It was suggested very sensibly to Mackenzie, that the interest of most works of fiction depended on the designing villainy of one or more characters, and that in actual life calamities were more often brought about by the innocent errors of the sufferers. To place this view before his readers, Mackenzie wrote "Julia de Roubigné," in which a wife brings death upon herself and her husband by indiscreetly, though innocently, arousing his jealousy. Sir Walter Scott ranked this novel among the "most heart-wringing histories" that ever were written—a description which justly becomes it. Mackenzie's aim was less to weave a complicated plot, than to study and move the heart; and to the lover of sentiment his novels may still be attractive.
The "Fool of Quality," by Henry Brooke, has had a singular history. The author was a young Irishman of a fine figure, a well-stored mind, and a disposition of particular gentleness. He was loved by Pope and Lyttleton, caressed by the Prince of Wales, and honored by the friendly interest of Jonathan Swift. Married before he was twenty-one to a young girl who presented him with three children before she was eighteen, his life was a constant struggle to provide for a family which increased with every year. After a long period of active life, passed in literary occupations, he retired to an obscure part of Ireland, and there died, attended by a daughter, the only survivor of twenty-two children, who remembered nothing of her father "previous to his retirement from the world; and knew little of him, save that he bore the infirmities and misfortunes of his declining years with the heroism of true Christianity, and that he was possessed of virtues and feelings which shone forth to the last moment of his life, unimpaired by the distractions of pain, and unshaken amid the ruins of genius."[194]

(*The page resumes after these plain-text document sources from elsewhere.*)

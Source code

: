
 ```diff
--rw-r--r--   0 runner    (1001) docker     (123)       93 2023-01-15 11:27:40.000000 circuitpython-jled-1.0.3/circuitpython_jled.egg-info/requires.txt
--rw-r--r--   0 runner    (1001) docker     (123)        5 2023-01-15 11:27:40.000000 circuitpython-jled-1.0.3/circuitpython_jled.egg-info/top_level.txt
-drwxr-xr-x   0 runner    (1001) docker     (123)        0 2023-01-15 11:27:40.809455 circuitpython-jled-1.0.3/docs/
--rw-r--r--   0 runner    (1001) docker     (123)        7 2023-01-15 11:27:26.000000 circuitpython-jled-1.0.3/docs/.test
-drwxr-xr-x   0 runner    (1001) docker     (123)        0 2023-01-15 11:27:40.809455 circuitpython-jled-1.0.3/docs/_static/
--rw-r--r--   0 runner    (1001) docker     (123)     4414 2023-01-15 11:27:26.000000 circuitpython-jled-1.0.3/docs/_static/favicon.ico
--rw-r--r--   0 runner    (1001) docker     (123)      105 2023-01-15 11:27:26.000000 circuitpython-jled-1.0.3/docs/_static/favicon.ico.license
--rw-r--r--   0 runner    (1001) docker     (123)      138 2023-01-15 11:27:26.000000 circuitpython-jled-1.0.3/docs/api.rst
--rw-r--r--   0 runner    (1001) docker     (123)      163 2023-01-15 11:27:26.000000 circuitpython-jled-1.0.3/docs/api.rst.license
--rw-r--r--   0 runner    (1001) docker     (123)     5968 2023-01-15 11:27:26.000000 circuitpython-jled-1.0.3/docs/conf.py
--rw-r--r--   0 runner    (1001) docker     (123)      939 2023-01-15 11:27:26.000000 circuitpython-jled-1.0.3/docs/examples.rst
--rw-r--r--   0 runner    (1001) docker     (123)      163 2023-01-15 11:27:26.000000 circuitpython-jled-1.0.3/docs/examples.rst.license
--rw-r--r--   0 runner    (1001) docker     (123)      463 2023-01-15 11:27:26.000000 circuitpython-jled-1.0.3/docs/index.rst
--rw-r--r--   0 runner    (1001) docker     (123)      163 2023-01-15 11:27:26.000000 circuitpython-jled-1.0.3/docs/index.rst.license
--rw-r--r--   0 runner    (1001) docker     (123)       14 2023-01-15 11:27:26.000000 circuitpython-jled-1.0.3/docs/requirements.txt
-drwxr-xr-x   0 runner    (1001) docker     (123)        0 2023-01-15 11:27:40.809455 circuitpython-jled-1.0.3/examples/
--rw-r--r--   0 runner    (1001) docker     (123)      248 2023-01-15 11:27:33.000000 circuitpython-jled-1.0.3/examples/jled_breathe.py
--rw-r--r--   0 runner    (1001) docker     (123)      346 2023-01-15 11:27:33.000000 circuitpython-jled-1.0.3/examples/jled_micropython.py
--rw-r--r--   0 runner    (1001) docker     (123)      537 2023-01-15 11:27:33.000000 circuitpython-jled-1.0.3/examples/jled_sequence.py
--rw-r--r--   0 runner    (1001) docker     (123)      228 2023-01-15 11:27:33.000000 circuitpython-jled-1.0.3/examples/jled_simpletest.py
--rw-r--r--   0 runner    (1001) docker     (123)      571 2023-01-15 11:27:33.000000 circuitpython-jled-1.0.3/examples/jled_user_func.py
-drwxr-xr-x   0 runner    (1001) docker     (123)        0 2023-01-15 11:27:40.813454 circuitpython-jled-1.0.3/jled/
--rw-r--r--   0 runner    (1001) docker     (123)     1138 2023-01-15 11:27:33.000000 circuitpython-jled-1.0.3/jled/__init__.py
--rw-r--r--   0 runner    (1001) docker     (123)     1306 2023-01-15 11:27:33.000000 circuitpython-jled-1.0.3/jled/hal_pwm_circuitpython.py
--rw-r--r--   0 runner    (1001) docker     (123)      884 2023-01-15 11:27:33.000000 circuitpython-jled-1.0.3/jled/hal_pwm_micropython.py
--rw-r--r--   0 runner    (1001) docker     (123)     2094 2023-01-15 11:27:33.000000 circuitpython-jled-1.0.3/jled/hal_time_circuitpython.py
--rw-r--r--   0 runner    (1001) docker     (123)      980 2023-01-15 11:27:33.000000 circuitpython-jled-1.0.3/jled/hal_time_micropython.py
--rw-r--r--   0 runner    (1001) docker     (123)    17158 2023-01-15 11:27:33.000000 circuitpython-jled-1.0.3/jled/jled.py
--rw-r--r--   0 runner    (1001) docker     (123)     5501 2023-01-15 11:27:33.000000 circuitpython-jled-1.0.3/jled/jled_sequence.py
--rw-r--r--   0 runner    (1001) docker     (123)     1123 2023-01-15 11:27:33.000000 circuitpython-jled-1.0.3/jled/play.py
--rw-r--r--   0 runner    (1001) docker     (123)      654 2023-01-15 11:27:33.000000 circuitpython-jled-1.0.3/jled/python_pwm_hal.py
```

The "Fool of Quality" was first published in 1766, and received a moderate share of public attention. Its narrative was extremely slight. Harry, the future Earl of Moreland, was stolen from his parents by an uncle in disguise; and the five volumes of the work consist almost entirely of an account of the education of the child, and the various incidents which affected or illustrated his mental growth. One day John Wesley chanced to meet with it, and although he required his followers "to read only such books as tend to the knowledge and love of God," he was tempted to look into this particular novel. The "whimsical title" at first offended him, but as he proceeded, he became so enthusiastic over the moral excellence of the work, that he expunged some offensive passages it contained, and republished it for the benefit of the Methodists. "I now venture to recommend the following treatise," said Wesley to his people, "as the most excellent in its kind that I have seen either in the English or any other language. * * * It perpetually aims at inspiring and increasing every right affection; at the instilling gratitude to God and benevolence to man. And it does this not by dry, dull, tedious, precepts, but by the liveliest examples that can be conceived; by setting before your eyes one of the most beautiful pictures that ever was drawn in the world. The strokes of this are so delicately fine, the touches so easy, natural, and affecting, that I know not who can survey it with tearless eyes, unless he has a heart of stone. I recommend it, therefore, to all those who are already, or who desire to be, lovers of God and man." It was not as a good novel that Wesley either enjoyed or republished the "Fool of Quality." He recommended it for the excellence of its moral, and the "Fool of Quality" would have been allowed to slumber forever on Methodist book-shelves, had it not been revived by a man who was an equally good judge of a moral and a work of fiction.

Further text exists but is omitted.